What you need to do: Wherever "String" shows up in the records below, copy the whole line.

(Saved entries)
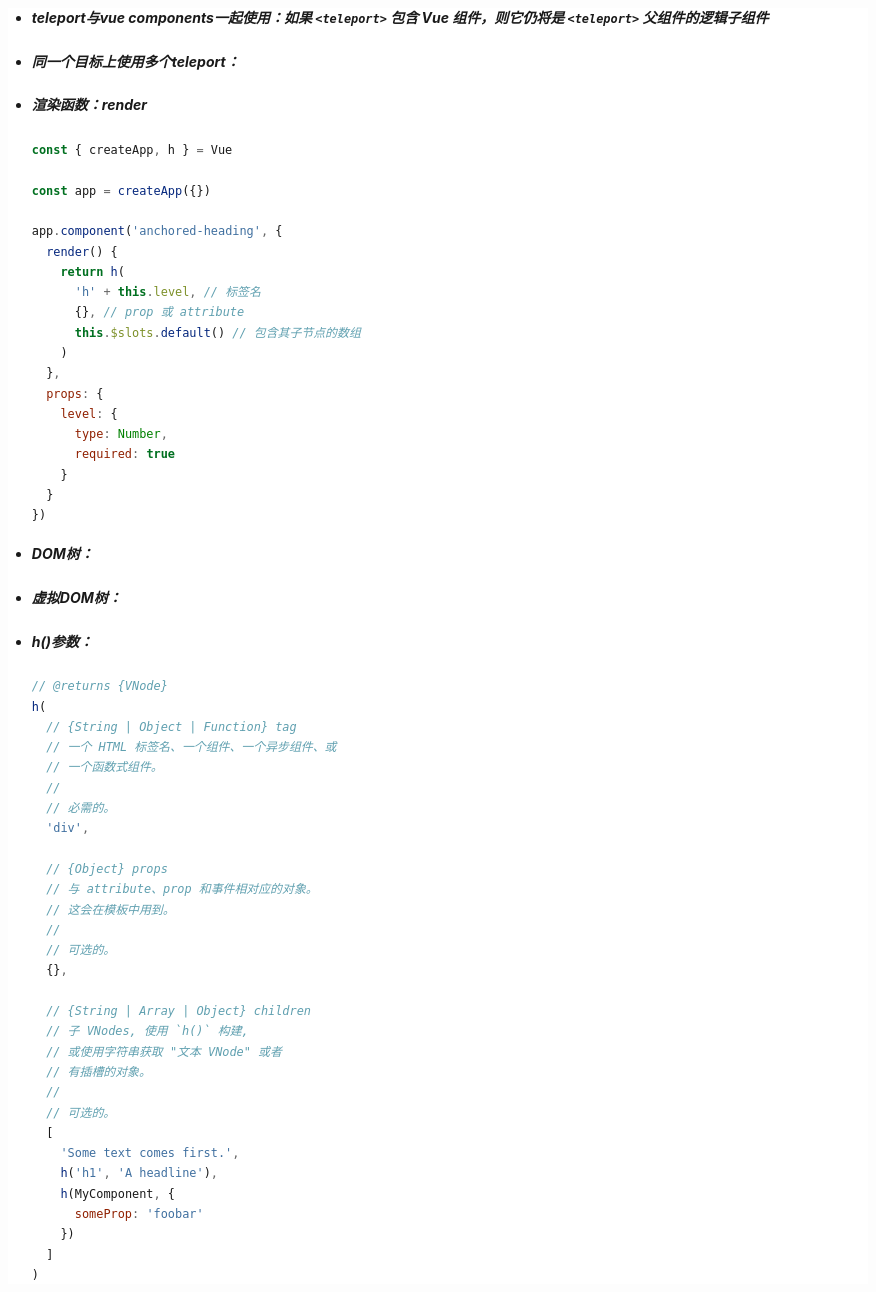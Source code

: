 - ##### teleport与vue components一起使用：如果 `<teleport>` 包含 Vue 组件，则它仍将是 `<teleport>` 父组件的逻辑子组件

- ##### 同一个目标上使用多个teleport：

- ##### 渲染函数：render

  ```js
  const { createApp, h } = Vue
  
  const app = createApp({})
  
  app.component('anchored-heading', {
    render() {
      return h(
        'h' + this.level, // 标签名
        {}, // prop 或 attribute
        this.$slots.default() // 包含其子节点的数组
      )
    },
    props: {
      level: {
        type: Number,
        required: true
      }
    }
  })
  ```

- ##### DOM树：

- ##### 虚拟DOM树：

- ##### h()参数：

  ```js
  // @returns {VNode}
  h(
    // {String | Object | Function} tag
    // 一个 HTML 标签名、一个组件、一个异步组件、或
    // 一个函数式组件。
    //
    // 必需的。
    'div',
  
    // {Object} props
    // 与 attribute、prop 和事件相对应的对象。
    // 这会在模板中用到。
    //
    // 可选的。
    {},
  
    // {String | Array | Object} children
    // 子 VNodes, 使用 `h()` 构建,
    // 或使用字符串获取 "文本 VNode" 或者
    // 有插槽的对象。
    //
    // 可选的。
    [
      'Some text comes first.',
      h('h1', 'A headline'),
      h(MyComponent, {
        someProp: 'foobar'
      })
    ]
  )
  ```
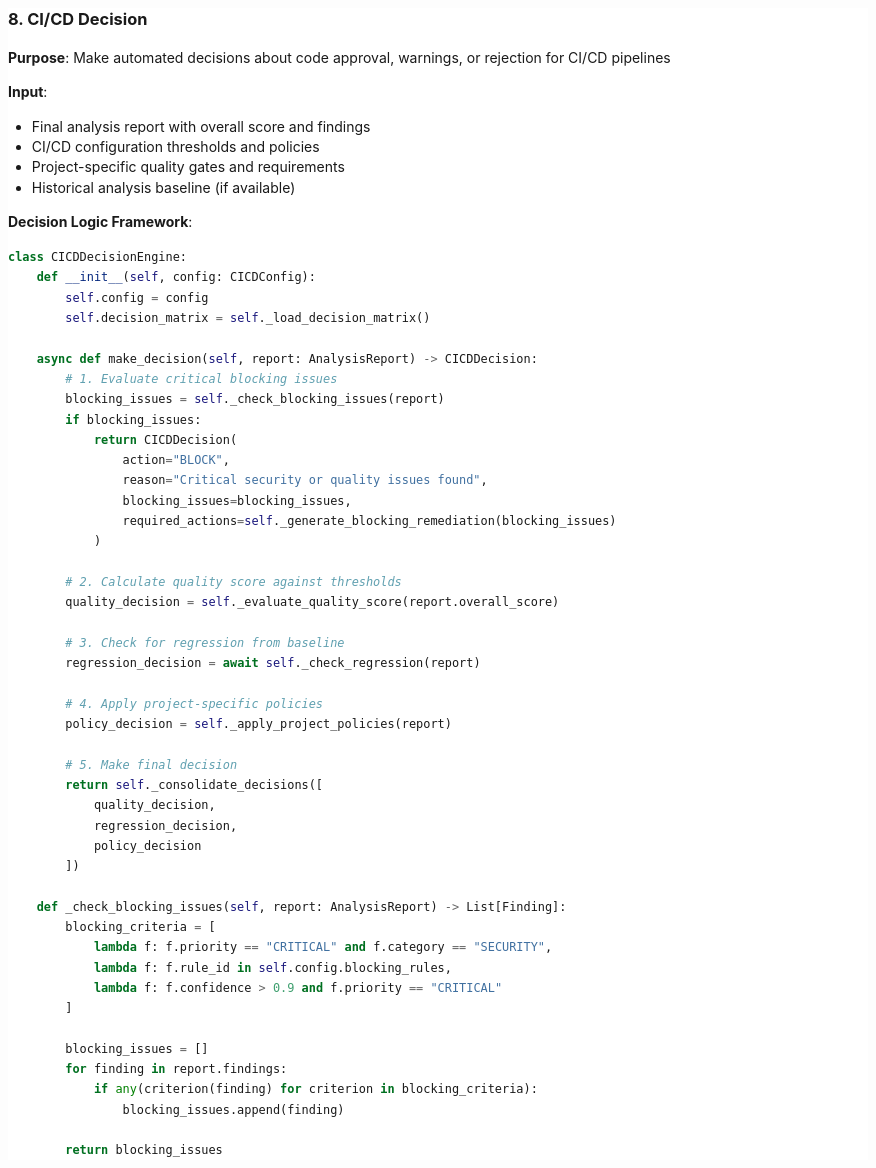 
### **8. CI/CD Decision**

**Purpose**: Make automated decisions about code approval, warnings, or rejection for CI/CD pipelines

**Input**:
- Final analysis report with overall score and findings
- CI/CD configuration thresholds and policies
- Project-specific quality gates and requirements
- Historical analysis baseline (if available)

**Decision Logic Framework**:

```python
class CICDDecisionEngine:
    def __init__(self, config: CICDConfig):
        self.config = config
        self.decision_matrix = self._load_decision_matrix()
    
    async def make_decision(self, report: AnalysisReport) -> CICDDecision:
        # 1. Evaluate critical blocking issues
        blocking_issues = self._check_blocking_issues(report)
        if blocking_issues:
            return CICDDecision(
                action="BLOCK",
                reason="Critical security or quality issues found",
                blocking_issues=blocking_issues,
                required_actions=self._generate_blocking_remediation(blocking_issues)
            )
        
        # 2. Calculate quality score against thresholds
        quality_decision = self._evaluate_quality_score(report.overall_score)
        
        # 3. Check for regression from baseline
        regression_decision = await self._check_regression(report)
        
        # 4. Apply project-specific policies
        policy_decision = self._apply_project_policies(report)
        
        # 5. Make final decision
        return self._consolidate_decisions([
            quality_decision, 
            regression_decision, 
            policy_decision
        ])
    
    def _check_blocking_issues(self, report: AnalysisReport) -> List[Finding]:
        blocking_criteria = [
            lambda f: f.priority == "CRITICAL" and f.category == "SECURITY",
            lambda f: f.rule_id in self.config.blocking_rules,
            lambda f: f.confidence > 0.9 and f.priority == "CRITICAL"
        ]
        
        blocking_issues = []
        for finding in report.findings:
            if any(criterion(finding) for criterion in blocking_criteria):
                blocking_issues.append(finding)
        
        return blocking_issues
```
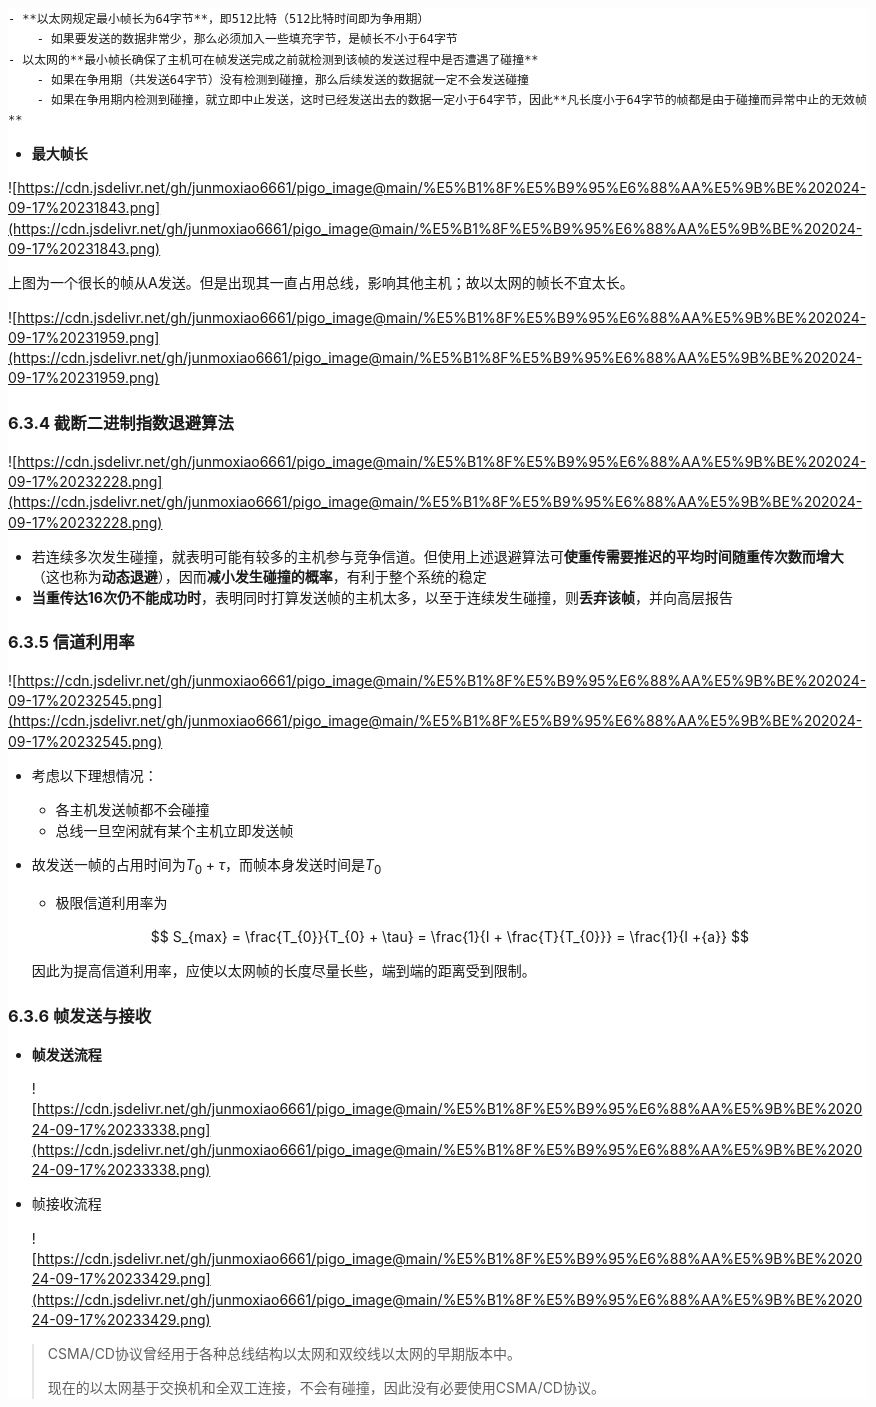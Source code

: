     - **以太网规定最小帧长为64字节**，即512比特（512比特时间即为争用期）
        - 如果要发送的数据非常少，那么必须加入一些填充字节，是帧长不小于64字节
    - 以太网的**最小帧长确保了主机可在帧发送完成之前就检测到该帧的发送过程中是否遭遇了碰撞**
        - 如果在争用期（共发送64字节）没有检测到碰撞，那么后续发送的数据就一定不会发送碰撞
        - 如果在争用期内检测到碰撞，就立即中止发送，这时已经发送出去的数据一定小于64字节，因此**凡长度小于64字节的帧都是由于碰撞而异常中止的无效帧**
- **最大帧长**

![https://cdn.jsdelivr.net/gh/junmoxiao6661/pigo_image@main/%E5%B1%8F%E5%B9%95%E6%88%AA%E5%9B%BE%202024-09-17%20231843.png](https://cdn.jsdelivr.net/gh/junmoxiao6661/pigo_image@main/%E5%B1%8F%E5%B9%95%E6%88%AA%E5%9B%BE%202024-09-17%20231843.png)

上图为一个很长的帧从A发送。但是出现其一直占用总线，影响其他主机；故以太网的帧长不宜太长。

![https://cdn.jsdelivr.net/gh/junmoxiao6661/pigo_image@main/%E5%B1%8F%E5%B9%95%E6%88%AA%E5%9B%BE%202024-09-17%20231959.png](https://cdn.jsdelivr.net/gh/junmoxiao6661/pigo_image@main/%E5%B1%8F%E5%B9%95%E6%88%AA%E5%9B%BE%202024-09-17%20231959.png)

### 6.3.4 截断二进制指数退避算法

![https://cdn.jsdelivr.net/gh/junmoxiao6661/pigo_image@main/%E5%B1%8F%E5%B9%95%E6%88%AA%E5%9B%BE%202024-09-17%20232228.png](https://cdn.jsdelivr.net/gh/junmoxiao6661/pigo_image@main/%E5%B1%8F%E5%B9%95%E6%88%AA%E5%9B%BE%202024-09-17%20232228.png)

- 若连续多次发生碰撞，就表明可能有较多的主机参与竞争信道。但使用上述退避算法可**使重传需要推迟的平均时间随重传次数而增大**（这也称为**动态退避**），因而**减小发生碰撞的概率**，有利于整个系统的稳定
- **当重传达16次仍不能成功时**，表明同时打算发送帧的主机太多，以至于连续发生碰撞，则**丢弃该帧**，并向高层报告

### 6.3.5 信道利用率

![https://cdn.jsdelivr.net/gh/junmoxiao6661/pigo_image@main/%E5%B1%8F%E5%B9%95%E6%88%AA%E5%9B%BE%202024-09-17%20232545.png](https://cdn.jsdelivr.net/gh/junmoxiao6661/pigo_image@main/%E5%B1%8F%E5%B9%95%E6%88%AA%E5%9B%BE%202024-09-17%20232545.png)

- 考虑以下理想情况：
    - 各主机发送帧都不会碰撞
    - 总线一旦空闲就有某个主机立即发送帧
- 故发送一帧的占用时间为$T_0+\tau$，而帧本身发送时间是$T_0$
    - 极限信道利用率为
    
    $$
    S_{max} = \frac{T_{0}}{T_{0} + \tau} = \frac{1}{I + \frac{T}{T_{0}}} = \frac{1}{I +{a}}
    $$
    
    因此为提高信道利用率，应使以太网帧的长度尽量长些，端到端的距离受到限制。
    

### 6.3.6 帧发送与接收

- **帧发送流程**
    
    ![https://cdn.jsdelivr.net/gh/junmoxiao6661/pigo_image@main/%E5%B1%8F%E5%B9%95%E6%88%AA%E5%9B%BE%202024-09-17%20233338.png](https://cdn.jsdelivr.net/gh/junmoxiao6661/pigo_image@main/%E5%B1%8F%E5%B9%95%E6%88%AA%E5%9B%BE%202024-09-17%20233338.png)
    
- 帧接收流程
    
    ![https://cdn.jsdelivr.net/gh/junmoxiao6661/pigo_image@main/%E5%B1%8F%E5%B9%95%E6%88%AA%E5%9B%BE%202024-09-17%20233429.png](https://cdn.jsdelivr.net/gh/junmoxiao6661/pigo_image@main/%E5%B1%8F%E5%B9%95%E6%88%AA%E5%9B%BE%202024-09-17%20233429.png)
    

> CSMA/CD协议曾经用于各种总线结构以太网和双绞线以太网的早期版本中。
> 
> 
> 现在的以太网基于交换机和全双工连接，不会有碰撞，因此没有必要使用CSMA/CD协议。
> 
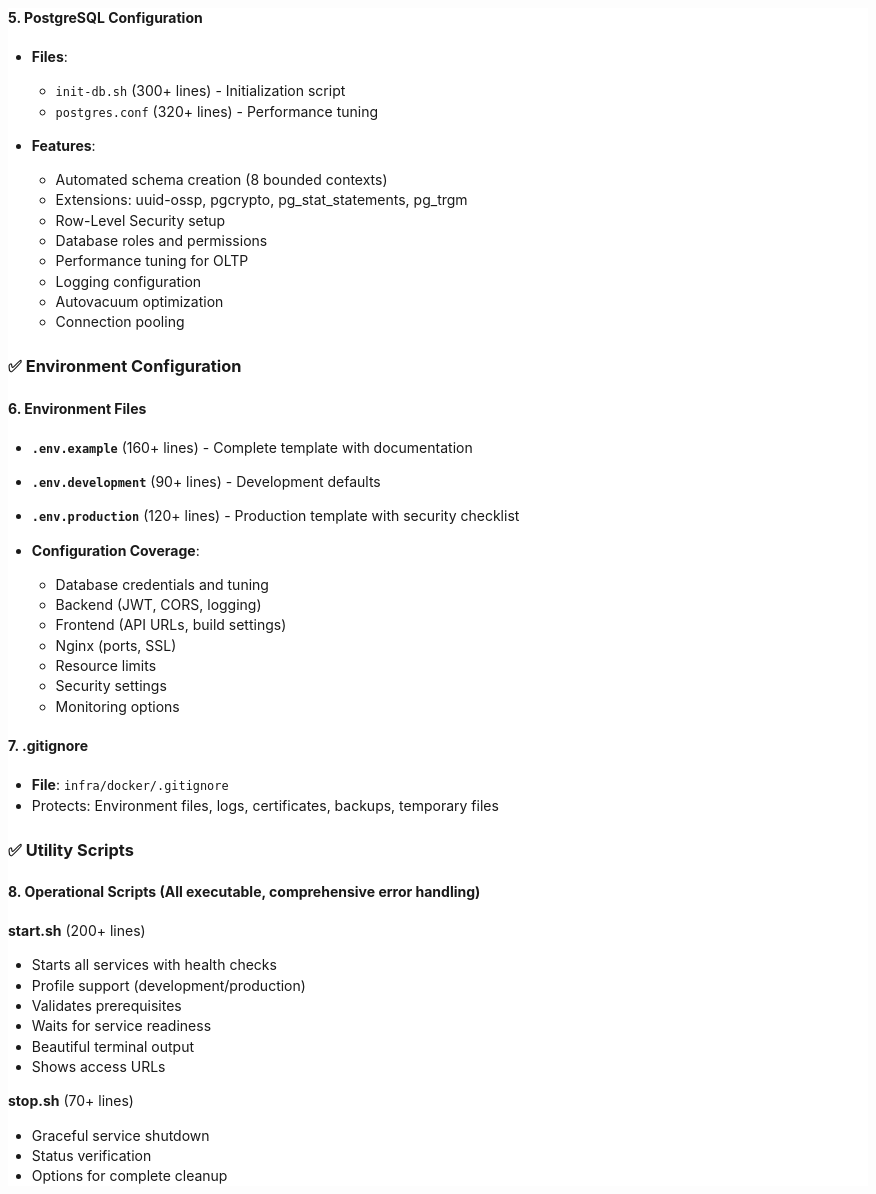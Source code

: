 #### 5. PostgreSQL Configuration
- **Files**:
  - `init-db.sh` (300+ lines) - Initialization script
  - `postgres.conf` (320+ lines) - Performance tuning

- **Features**:
  - Automated schema creation (8 bounded contexts)
  - Extensions: uuid-ossp, pgcrypto, pg_stat_statements, pg_trgm
  - Row-Level Security setup
  - Database roles and permissions
  - Performance tuning for OLTP
  - Logging configuration
  - Autovacuum optimization
  - Connection pooling

### ✅ Environment Configuration

#### 6. Environment Files
- **`.env.example`** (160+ lines) - Complete template with documentation
- **`.env.development`** (90+ lines) - Development defaults
- **`.env.production`** (120+ lines) - Production template with security checklist

- **Configuration Coverage**:
  - Database credentials and tuning
  - Backend (JWT, CORS, logging)
  - Frontend (API URLs, build settings)
  - Nginx (ports, SSL)
  - Resource limits
  - Security settings
  - Monitoring options

#### 7. .gitignore
- **File**: `infra/docker/.gitignore`
- Protects: Environment files, logs, certificates, backups, temporary files

### ✅ Utility Scripts

#### 8. Operational Scripts (All executable, comprehensive error handling)

**start.sh** (200+ lines)
- Starts all services with health checks
- Profile support (development/production)
- Validates prerequisites
- Waits for service readiness
- Beautiful terminal output
- Shows access URLs

**stop.sh** (70+ lines)
- Graceful service shutdown
- Status verification
- Options for complete cleanup
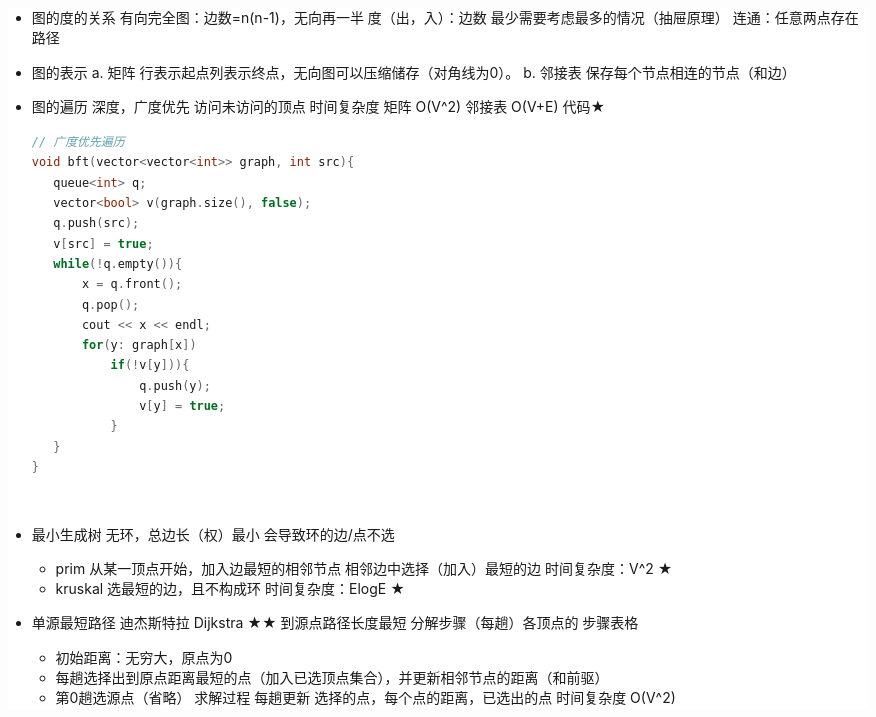 

+ 图的度的关系
  有向完全图：边数=n(n-1)，无向再一半
  度（出，入）：边数
  最少需要考虑最多的情况（抽屉原理）
  连通：任意两点存在路径

+ 图的表示
  a. 矩阵 行表示起点列表示终点，无向图可以压缩储存（对角线为0）。
  b. 邻接表 保存每个节点相连的节点（和边）

+ 图的遍历
  深度，广度优先 访问未访问的顶点
  时间复杂度 矩阵 O(V^2) 邻接表 O(V+E)
  代码★

   ```c++
  // 广度优先遍历
  void bft(vector<vector<int>> graph, int src){
      queue<int> q;
      vector<bool> v(graph.size(), false);
      q.push(src);
      v[src] = true;
      while(!q.empty()){
          x = q.front();
          q.pop();
          cout << x << endl;
          for(y: graph[x])
              if(!v[y])){
                  q.push(y);
                  v[y] = true;
              }
      }
  }  
   ```

  ​

+ 最小生成树
  无环，总边长（权）最小
  会导致环的边/点不选
  + prim 
    从某一顶点开始，加入边最短的相邻节点
    相邻边中选择（加入）最短的边
    时间复杂度：V^2 ★
  + kruskal 
    选最短的边，且不构成环
    时间复杂度：ElogE ★

+ 单源最短路径 迪杰斯特拉 Dijkstra ★★ 到源点路径长度最短
  分解步骤（每趟）各顶点的 步骤表格
  + 初始距离：无穷大，原点为0
  + 每趟选择出到原点距离最短的点（加入已选顶点集合），并更新相邻节点的距离（和前驱）
  + 第0趟选源点（省略）
    求解过程 每趟更新 选择的点，每个点的距离，已选出的点
     时间复杂度 O(V^2)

Answer section:
    // {String | Object | Function} tag
    // {String | Array | Object} children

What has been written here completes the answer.